» TASK OBJECTIVE: Set down the entries that follow exactly as written, leaving out any images.

(EXTRACTED DATA Opens)

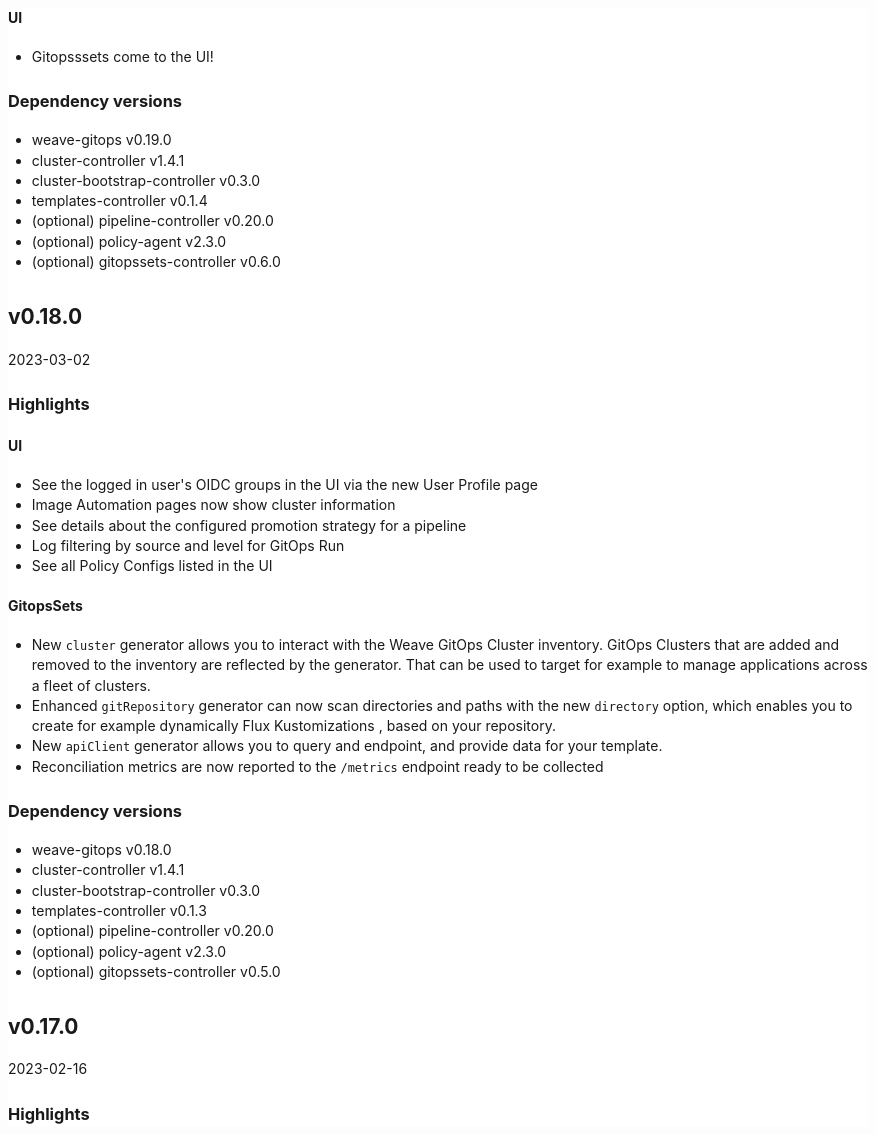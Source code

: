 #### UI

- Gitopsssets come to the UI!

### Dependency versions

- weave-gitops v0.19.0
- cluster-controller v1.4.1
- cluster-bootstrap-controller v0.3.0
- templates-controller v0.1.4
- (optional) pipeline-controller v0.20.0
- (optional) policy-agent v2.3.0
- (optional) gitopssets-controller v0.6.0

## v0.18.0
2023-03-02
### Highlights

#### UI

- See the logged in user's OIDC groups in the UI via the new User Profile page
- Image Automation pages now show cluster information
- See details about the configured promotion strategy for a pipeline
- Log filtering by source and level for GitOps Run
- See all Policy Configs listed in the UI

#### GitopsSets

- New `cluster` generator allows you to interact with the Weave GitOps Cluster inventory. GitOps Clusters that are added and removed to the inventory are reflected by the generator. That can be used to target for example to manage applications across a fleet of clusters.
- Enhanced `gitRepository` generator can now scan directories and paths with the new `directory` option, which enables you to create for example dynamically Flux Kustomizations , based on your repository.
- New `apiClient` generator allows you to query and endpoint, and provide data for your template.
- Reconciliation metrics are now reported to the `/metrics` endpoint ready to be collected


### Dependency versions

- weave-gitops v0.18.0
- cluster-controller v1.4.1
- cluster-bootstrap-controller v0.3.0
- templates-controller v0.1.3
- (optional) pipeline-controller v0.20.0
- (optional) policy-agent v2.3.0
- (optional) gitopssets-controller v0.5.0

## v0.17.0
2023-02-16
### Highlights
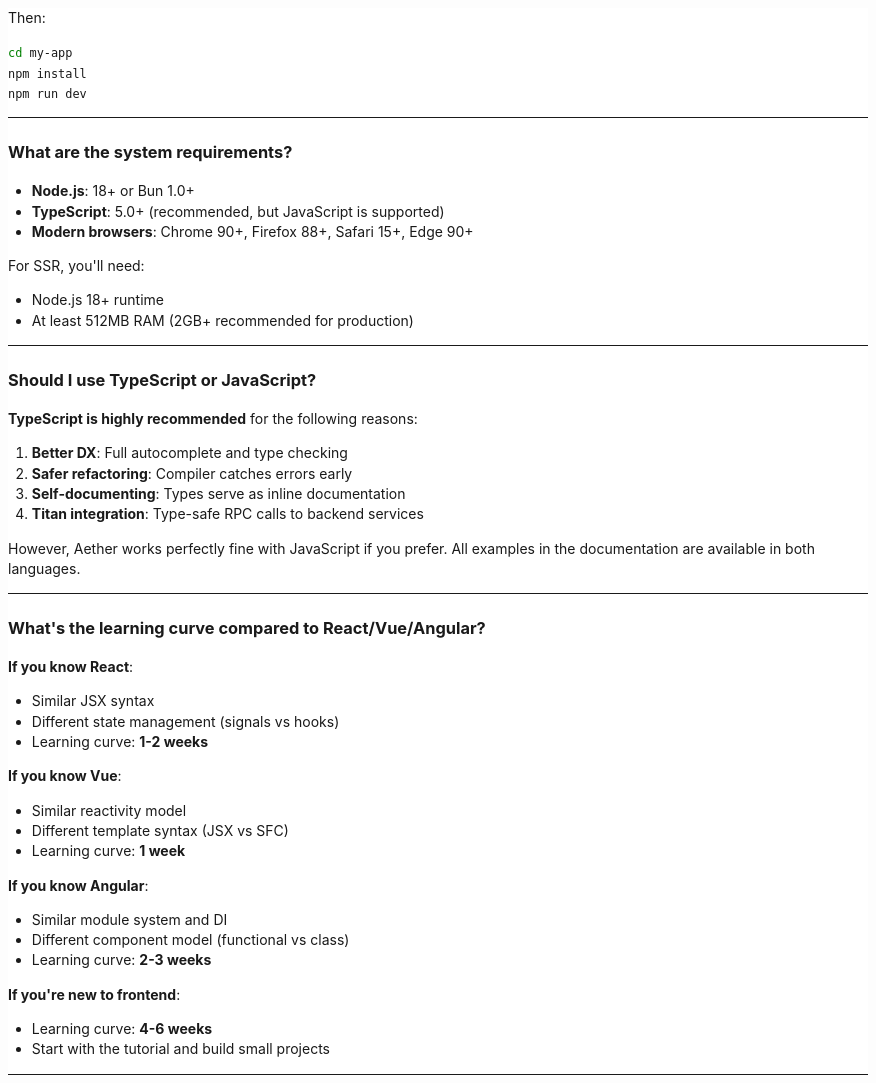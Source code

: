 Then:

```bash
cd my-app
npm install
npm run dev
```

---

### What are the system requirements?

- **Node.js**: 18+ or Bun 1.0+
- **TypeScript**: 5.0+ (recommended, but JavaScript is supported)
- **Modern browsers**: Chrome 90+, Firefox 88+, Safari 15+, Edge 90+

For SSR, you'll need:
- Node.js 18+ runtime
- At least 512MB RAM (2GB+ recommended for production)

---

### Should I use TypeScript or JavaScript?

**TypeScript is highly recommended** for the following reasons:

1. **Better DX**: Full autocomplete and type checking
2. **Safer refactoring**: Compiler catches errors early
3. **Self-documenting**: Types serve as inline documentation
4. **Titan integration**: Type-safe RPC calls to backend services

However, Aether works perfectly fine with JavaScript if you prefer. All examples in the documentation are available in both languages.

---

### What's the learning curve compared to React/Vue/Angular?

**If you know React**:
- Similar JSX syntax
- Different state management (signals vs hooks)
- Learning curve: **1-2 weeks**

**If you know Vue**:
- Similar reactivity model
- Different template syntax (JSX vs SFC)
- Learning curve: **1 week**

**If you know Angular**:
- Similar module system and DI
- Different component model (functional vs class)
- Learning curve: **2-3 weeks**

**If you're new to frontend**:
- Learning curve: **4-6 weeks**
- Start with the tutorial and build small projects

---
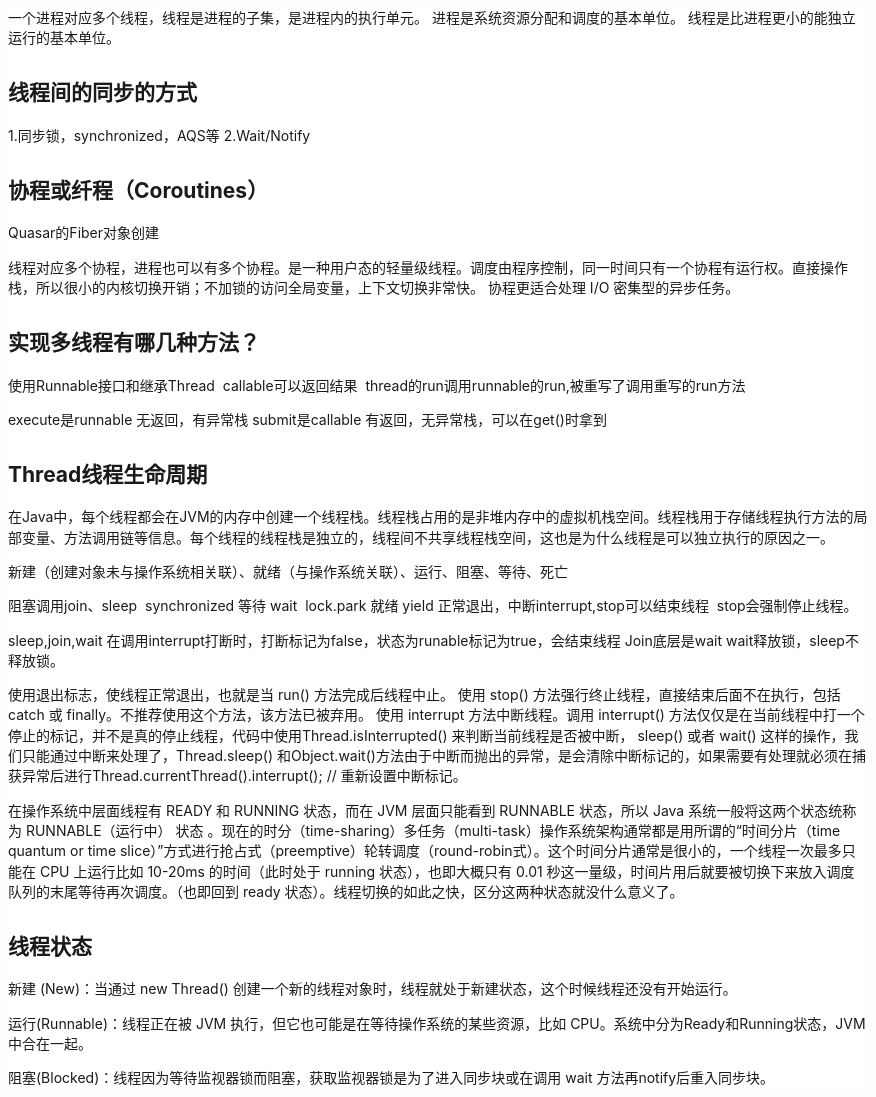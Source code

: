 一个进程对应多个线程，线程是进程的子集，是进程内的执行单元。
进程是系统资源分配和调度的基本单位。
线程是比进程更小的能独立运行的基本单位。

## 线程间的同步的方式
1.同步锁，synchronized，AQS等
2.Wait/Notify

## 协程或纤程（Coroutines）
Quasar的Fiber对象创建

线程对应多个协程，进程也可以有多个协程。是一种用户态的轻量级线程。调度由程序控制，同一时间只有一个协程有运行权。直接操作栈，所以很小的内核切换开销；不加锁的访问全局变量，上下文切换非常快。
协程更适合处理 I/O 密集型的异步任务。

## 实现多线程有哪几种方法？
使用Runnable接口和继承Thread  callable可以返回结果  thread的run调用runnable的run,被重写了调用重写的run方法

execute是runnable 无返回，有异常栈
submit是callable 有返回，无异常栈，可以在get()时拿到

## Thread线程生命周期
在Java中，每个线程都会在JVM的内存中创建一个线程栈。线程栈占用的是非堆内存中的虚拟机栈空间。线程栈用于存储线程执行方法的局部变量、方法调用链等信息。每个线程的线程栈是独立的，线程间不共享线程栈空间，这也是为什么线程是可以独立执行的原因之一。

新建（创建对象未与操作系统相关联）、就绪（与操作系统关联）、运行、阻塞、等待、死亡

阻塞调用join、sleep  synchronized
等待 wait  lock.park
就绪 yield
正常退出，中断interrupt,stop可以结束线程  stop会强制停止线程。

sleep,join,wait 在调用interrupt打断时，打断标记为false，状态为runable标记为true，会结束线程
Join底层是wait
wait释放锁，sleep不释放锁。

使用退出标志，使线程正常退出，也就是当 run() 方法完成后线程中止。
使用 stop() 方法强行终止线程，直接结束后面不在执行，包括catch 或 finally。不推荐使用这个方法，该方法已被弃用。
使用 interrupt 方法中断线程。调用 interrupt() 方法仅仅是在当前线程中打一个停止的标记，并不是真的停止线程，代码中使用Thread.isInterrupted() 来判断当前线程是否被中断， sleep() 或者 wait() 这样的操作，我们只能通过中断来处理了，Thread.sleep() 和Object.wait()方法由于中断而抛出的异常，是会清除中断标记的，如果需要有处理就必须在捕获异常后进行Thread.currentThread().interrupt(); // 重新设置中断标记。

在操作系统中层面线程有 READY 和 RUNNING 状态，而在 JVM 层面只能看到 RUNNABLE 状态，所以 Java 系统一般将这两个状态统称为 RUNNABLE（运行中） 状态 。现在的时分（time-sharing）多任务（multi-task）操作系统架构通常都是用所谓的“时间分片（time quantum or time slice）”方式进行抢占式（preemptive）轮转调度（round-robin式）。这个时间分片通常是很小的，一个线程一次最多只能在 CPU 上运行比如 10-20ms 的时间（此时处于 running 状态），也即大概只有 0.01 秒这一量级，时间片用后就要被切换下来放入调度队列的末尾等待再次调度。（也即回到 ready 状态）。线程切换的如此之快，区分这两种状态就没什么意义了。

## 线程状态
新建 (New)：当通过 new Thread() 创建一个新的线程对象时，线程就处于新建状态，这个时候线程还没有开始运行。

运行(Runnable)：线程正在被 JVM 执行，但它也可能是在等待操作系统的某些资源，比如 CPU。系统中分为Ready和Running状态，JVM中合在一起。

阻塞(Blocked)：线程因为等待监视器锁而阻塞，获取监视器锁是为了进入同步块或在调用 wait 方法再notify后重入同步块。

(EXTRACTED DATA Closes)

» ANSWER SPACE:
Source code

: #### UI

- Gitopsssets come to the UI!

### Dependency versions

- weave-gitops v0.19.0
- cluster-controller v1.4.1
- cluster-bootstrap-controller v0.3.0
- templates-controller v0.1.4
- (optional) pipeline-controller v0.20.0
- (optional) policy-agent v2.3.0
- (optional) gitopssets-controller v0.6.0

## v0.18.0
2023-03-02
### Highlights

#### UI

- See the logged in user's OIDC groups in the UI via the new User Profile page
- Image Automation pages now show cluster information
- See details about the configured promotion strategy for a pipeline
- Log filtering by source and level for GitOps Run
- See all Policy Configs listed in the UI

#### GitopsSets

- New `cluster` generator allows you to interact with the Weave GitOps Cluster inventory. GitOps Clusters that are added and removed to the inventory are reflected by the generator. That can be used to target for example to manage applications across a fleet of clusters.
- Enhanced `gitRepository` generator can now scan directories and paths with the new `directory` option, which enables you to create for example dynamically Flux Kustomizations , based on your repository.
- New `apiClient` generator allows you to query and endpoint, and provide data for your template.
- Reconciliation metrics are now reported to the `/metrics` endpoint ready to be collected


### Dependency versions

- weave-gitops v0.18.0
- cluster-controller v1.4.1
- cluster-bootstrap-controller v0.3.0
- templates-controller v0.1.3
- (optional) pipeline-controller v0.20.0
- (optional) policy-agent v2.3.0
- (optional) gitopssets-controller v0.5.0

## v0.17.0
2023-02-16
### Highlights
Source code

: Then:

```bash
cd my-app
npm install
npm run dev
```

---

### What are the system requirements?

- **Node.js**: 18+ or Bun 1.0+
- **TypeScript**: 5.0+ (recommended, but JavaScript is supported)
- **Modern browsers**: Chrome 90+, Firefox 88+, Safari 15+, Edge 90+

For SSR, you'll need:
- Node.js 18+ runtime
- At least 512MB RAM (2GB+ recommended for production)

---

### Should I use TypeScript or JavaScript?

**TypeScript is highly recommended** for the following reasons:

1. **Better DX**: Full autocomplete and type checking
2. **Safer refactoring**: Compiler catches errors early
3. **Self-documenting**: Types serve as inline documentation
4. **Titan integration**: Type-safe RPC calls to backend services

However, Aether works perfectly fine with JavaScript if you prefer. All examples in the documentation are available in both languages.

---

### What's the learning curve compared to React/Vue/Angular?

**If you know React**:
- Similar JSX syntax
- Different state management (signals vs hooks)
- Learning curve: **1-2 weeks**

**If you know Vue**:
- Similar reactivity model
- Different template syntax (JSX vs SFC)
- Learning curve: **1 week**

**If you know Angular**:
- Similar module system and DI
- Different component model (functional vs class)
- Learning curve: **2-3 weeks**

**If you're new to frontend**:
- Learning curve: **4-6 weeks**
- Start with the tutorial and build small projects

---
Source code

: 一个进程对应多个线程，线程是进程的子集，是进程内的执行单元。
进程是系统资源分配和调度的基本单位。
线程是比进程更小的能独立运行的基本单位。

## 线程间的同步的方式
1.同步锁，synchronized，AQS等
2.Wait/Notify

## 协程或纤程（Coroutines）
Quasar的Fiber对象创建

线程对应多个协程，进程也可以有多个协程。是一种用户态的轻量级线程。调度由程序控制，同一时间只有一个协程有运行权。直接操作栈，所以很小的内核切换开销；不加锁的访问全局变量，上下文切换非常快。
协程更适合处理 I/O 密集型的异步任务。

## 实现多线程有哪几种方法？
使用Runnable接口和继承Thread  callable可以返回结果  thread的run调用runnable的run,被重写了调用重写的run方法

execute是runnable 无返回，有异常栈
submit是callable 有返回，无异常栈，可以在get()时拿到

## Thread线程生命周期
在Java中，每个线程都会在JVM的内存中创建一个线程栈。线程栈占用的是非堆内存中的虚拟机栈空间。线程栈用于存储线程执行方法的局部变量、方法调用链等信息。每个线程的线程栈是独立的，线程间不共享线程栈空间，这也是为什么线程是可以独立执行的原因之一。

新建（创建对象未与操作系统相关联）、就绪（与操作系统关联）、运行、阻塞、等待、死亡

阻塞调用join、sleep  synchronized
等待 wait  lock.park
就绪 yield
正常退出，中断interrupt,stop可以结束线程  stop会强制停止线程。

sleep,join,wait 在调用interrupt打断时，打断标记为false，状态为runable标记为true，会结束线程
Join底层是wait
wait释放锁，sleep不释放锁。

使用退出标志，使线程正常退出，也就是当 run() 方法完成后线程中止。
使用 stop() 方法强行终止线程，直接结束后面不在执行，包括catch 或 finally。不推荐使用这个方法，该方法已被弃用。
使用 interrupt 方法中断线程。调用 interrupt() 方法仅仅是在当前线程中打一个停止的标记，并不是真的停止线程，代码中使用Thread.isInterrupted() 来判断当前线程是否被中断， sleep() 或者 wait() 这样的操作，我们只能通过中断来处理了，Thread.sleep() 和Object.wait()方法由于中断而抛出的异常，是会清除中断标记的，如果需要有处理就必须在捕获异常后进行Thread.currentThread().interrupt(); // 重新设置中断标记。

在操作系统中层面线程有 READY 和 RUNNING 状态，而在 JVM 层面只能看到 RUNNABLE 状态，所以 Java 系统一般将这两个状态统称为 RUNNABLE（运行中） 状态 。现在的时分（time-sharing）多任务（multi-task）操作系统架构通常都是用所谓的“时间分片（time quantum or time slice）”方式进行抢占式（preemptive）轮转调度（round-robin式）。这个时间分片通常是很小的，一个线程一次最多只能在 CPU 上运行比如 10-20ms 的时间（此时处于 running 状态），也即大概只有 0.01 秒这一量级，时间片用后就要被切换下来放入调度队列的末尾等待再次调度。（也即回到 ready 状态）。线程切换的如此之快，区分这两种状态就没什么意义了。

## 线程状态
新建 (New)：当通过 new Thread() 创建一个新的线程对象时，线程就处于新建状态，这个时候线程还没有开始运行。

运行(Runnable)：线程正在被 JVM 执行，但它也可能是在等待操作系统的某些资源，比如 CPU。系统中分为Ready和Running状态，JVM中合在一起。

阻塞(Blocked)：线程因为等待监视器锁而阻塞，获取监视器锁是为了进入同步块或在调用 wait 方法再notify后重入同步块。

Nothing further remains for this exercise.